Tierney & Lawford, Inc. v. Wilshire Cafe Co.
Before: Seawell
SEAWELL, J.
Defendants Maurice Macagno, Frank Balzano and Carlo Bravo appeal from a judgment rendered in favor of plaintiff, Tierney & Lawford, Inc., a corporation, in an action to recover from each of said defendants, upon his statutory stockholder’s liability, a proportion of an alleged indebtedness of $4,637.51 due to said plaintiff from Wilshire Cafe Co., a corporation. The Wilshire Cafe Co. was named in the title of the complaint as a party defendant, but no relief was prayed for nor judgment rendered against it. The action was dismissed before trial as to the other defendants against whom no judgment was rendered. Upon this appeal defendants contend that no indebtedness was incurred by said Wilshire Cafe Co. in favor of plaintiff at a time when they were stockholders.
The evidence introduced on behalf of plaintiff shows that between August 21, 1923, and November 25, 1923, plaintiff corporation did certain painting and decorating upon certain restaurant premises in the city of Los Angeles subsequently operated under the name Richelieu Cafe, and that
[607]
it also supplied furnishings for the use of said business, consisting of carpeting, draperies, tapestries, 'dining-room tables and chairs and other appropriate furnishings. This work was done under an agreement made on August 21, 1923, between plaintiff corporation and defendant Maurice Macagno, purporting to act on behalf of said Wilshire Cafe Co., a corporation, and contracting in its name. A price of $26,500, to be paid in stated installments, was agreed upon. The terms of the agreement were embodied in an instrument entitled “Specifications and Estimate for Painting and Decorating Richelieu Cafe,” which concluded as follows: “Accepted—Giulio Nuceio, President.” The specifications for furnishings follow the signature of Nuccio and close with the words: “Accepted: Wilshire Cafe Co., Inc., by Maurice Macagno.” Carpet furnishings not provided for in the original agreement of the value of $950 were furnished at the request of Macagno and additional work of the value of $384 was done at his request.

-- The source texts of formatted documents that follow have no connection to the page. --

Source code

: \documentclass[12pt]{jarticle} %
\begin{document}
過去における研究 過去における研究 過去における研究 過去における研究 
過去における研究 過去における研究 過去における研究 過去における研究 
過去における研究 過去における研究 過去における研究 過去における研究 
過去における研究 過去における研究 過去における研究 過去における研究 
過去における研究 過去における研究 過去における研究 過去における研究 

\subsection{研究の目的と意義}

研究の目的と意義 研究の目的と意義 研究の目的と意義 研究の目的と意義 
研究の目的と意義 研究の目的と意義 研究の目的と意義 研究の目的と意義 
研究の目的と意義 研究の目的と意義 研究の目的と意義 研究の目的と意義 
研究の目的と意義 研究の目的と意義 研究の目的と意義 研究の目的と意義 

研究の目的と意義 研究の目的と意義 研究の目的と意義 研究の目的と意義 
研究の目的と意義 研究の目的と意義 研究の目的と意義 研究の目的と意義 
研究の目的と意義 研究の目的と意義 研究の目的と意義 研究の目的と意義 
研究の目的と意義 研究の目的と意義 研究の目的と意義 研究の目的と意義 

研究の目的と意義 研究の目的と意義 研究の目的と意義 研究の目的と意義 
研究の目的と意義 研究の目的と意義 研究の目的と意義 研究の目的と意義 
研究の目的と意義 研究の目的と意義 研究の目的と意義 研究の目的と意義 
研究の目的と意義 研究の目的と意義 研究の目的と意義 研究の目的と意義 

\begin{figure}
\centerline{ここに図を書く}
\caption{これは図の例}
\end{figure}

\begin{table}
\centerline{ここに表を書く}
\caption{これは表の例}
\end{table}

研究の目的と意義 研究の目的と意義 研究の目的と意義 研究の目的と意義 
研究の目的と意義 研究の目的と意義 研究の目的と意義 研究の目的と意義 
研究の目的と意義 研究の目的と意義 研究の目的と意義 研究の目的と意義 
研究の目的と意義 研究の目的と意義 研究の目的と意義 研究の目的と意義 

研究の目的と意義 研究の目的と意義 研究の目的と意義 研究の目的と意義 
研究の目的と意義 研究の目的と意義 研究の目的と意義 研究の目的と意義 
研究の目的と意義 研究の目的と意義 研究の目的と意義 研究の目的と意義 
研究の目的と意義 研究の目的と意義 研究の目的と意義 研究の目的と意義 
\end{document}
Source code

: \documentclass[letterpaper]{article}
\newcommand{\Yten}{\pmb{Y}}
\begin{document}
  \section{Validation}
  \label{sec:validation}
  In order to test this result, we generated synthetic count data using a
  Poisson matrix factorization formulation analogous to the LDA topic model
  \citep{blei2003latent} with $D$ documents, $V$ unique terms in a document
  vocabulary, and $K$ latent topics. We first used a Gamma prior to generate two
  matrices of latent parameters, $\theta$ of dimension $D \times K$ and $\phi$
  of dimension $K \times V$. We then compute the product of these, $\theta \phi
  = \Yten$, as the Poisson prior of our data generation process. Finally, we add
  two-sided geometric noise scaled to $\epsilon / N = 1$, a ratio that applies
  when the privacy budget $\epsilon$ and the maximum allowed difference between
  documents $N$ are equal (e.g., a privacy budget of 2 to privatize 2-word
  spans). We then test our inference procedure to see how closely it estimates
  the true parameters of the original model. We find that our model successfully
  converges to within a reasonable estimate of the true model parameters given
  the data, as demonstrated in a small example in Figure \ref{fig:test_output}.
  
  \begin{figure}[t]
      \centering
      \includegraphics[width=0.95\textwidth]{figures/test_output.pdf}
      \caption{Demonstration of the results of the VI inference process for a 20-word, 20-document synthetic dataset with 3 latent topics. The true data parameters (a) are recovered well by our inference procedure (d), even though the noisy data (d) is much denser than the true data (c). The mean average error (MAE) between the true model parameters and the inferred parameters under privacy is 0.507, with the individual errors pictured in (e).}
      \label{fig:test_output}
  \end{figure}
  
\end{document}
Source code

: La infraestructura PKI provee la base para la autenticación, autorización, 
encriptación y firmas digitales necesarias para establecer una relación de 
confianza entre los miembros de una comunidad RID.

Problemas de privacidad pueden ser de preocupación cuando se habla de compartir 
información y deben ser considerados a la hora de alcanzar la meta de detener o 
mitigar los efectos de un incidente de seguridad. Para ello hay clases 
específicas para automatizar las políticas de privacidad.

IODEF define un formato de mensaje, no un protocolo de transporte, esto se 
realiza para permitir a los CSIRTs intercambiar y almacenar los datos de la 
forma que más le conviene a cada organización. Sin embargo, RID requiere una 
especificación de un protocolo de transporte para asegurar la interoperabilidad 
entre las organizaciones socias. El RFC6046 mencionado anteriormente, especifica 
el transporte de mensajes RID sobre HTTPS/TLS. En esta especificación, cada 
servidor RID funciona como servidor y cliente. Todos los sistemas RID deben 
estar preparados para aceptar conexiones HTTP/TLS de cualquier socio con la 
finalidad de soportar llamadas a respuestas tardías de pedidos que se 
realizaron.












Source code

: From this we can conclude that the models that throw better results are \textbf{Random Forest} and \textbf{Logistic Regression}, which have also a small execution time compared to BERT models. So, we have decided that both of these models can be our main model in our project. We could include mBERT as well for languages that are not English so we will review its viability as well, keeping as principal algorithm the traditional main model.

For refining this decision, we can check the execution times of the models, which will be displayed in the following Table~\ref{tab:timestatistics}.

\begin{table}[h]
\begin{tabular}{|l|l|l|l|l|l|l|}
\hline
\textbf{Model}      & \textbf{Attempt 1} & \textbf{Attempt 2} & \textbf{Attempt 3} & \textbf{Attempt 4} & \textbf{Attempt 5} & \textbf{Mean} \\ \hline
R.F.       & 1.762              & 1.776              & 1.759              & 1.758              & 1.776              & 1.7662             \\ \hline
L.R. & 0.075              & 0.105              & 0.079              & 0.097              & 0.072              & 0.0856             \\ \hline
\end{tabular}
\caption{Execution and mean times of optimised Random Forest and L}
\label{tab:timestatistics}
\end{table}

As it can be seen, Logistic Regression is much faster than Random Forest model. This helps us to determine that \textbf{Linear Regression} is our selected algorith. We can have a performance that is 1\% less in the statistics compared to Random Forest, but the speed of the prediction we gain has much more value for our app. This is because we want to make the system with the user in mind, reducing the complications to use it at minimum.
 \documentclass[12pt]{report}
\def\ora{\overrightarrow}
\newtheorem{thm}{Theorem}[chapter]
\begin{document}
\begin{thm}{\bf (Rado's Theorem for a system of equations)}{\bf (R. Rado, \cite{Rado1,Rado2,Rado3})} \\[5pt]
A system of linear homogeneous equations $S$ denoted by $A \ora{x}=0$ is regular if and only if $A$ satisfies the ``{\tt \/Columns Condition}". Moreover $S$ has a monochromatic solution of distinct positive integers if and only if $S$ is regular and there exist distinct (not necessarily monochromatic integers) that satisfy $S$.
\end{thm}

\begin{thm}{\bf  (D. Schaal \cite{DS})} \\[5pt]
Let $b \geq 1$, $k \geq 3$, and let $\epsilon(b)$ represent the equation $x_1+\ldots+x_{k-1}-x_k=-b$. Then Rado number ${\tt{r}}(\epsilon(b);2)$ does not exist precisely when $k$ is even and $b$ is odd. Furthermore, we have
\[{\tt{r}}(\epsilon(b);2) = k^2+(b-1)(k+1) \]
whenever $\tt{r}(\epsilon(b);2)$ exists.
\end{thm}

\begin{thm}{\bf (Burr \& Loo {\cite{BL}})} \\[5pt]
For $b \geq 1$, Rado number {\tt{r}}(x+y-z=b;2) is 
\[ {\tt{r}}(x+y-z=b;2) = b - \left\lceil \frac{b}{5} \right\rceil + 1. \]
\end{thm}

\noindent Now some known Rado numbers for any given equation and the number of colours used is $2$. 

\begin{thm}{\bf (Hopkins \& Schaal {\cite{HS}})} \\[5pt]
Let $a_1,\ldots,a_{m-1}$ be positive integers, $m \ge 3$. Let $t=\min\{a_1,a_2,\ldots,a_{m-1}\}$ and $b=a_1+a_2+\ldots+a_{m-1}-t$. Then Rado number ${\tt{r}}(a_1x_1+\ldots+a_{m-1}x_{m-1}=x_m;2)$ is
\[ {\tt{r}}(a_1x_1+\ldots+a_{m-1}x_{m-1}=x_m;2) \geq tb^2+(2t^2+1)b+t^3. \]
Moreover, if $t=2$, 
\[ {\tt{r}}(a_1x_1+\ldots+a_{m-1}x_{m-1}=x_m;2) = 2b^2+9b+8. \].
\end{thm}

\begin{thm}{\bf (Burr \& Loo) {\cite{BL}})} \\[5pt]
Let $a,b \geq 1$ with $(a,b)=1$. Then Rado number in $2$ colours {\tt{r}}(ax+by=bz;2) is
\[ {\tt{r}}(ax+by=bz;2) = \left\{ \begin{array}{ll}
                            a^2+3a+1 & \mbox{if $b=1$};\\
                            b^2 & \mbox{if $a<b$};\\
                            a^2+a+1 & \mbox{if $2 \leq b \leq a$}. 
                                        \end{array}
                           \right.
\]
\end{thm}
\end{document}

It was not shown that Macagno or Nuccio were authorized as officers by the by-laws of the corporation to make the contract in question, or that authority had been conferred upon them by resolution of the board of directors of said company. At the time of the making of the agreement and until some time after November, 1923, defendant Macagno was the owner of eighty-four shares of the capital stock of said company, defendant Balzano was the owner of seventy-nine shares, defendant Bravo of sixty-nine shares, and Nuccio and one Hodel the owners of fourteen shares each. Since the by-laws provided for a board of five directors, and directors were required to own stock in the corporation until the adoption of the 1929 amendment to section 305 of the Civil Code, it is to be inferred that said five persons, the owners of all issued capital stock, constituted the board of directors.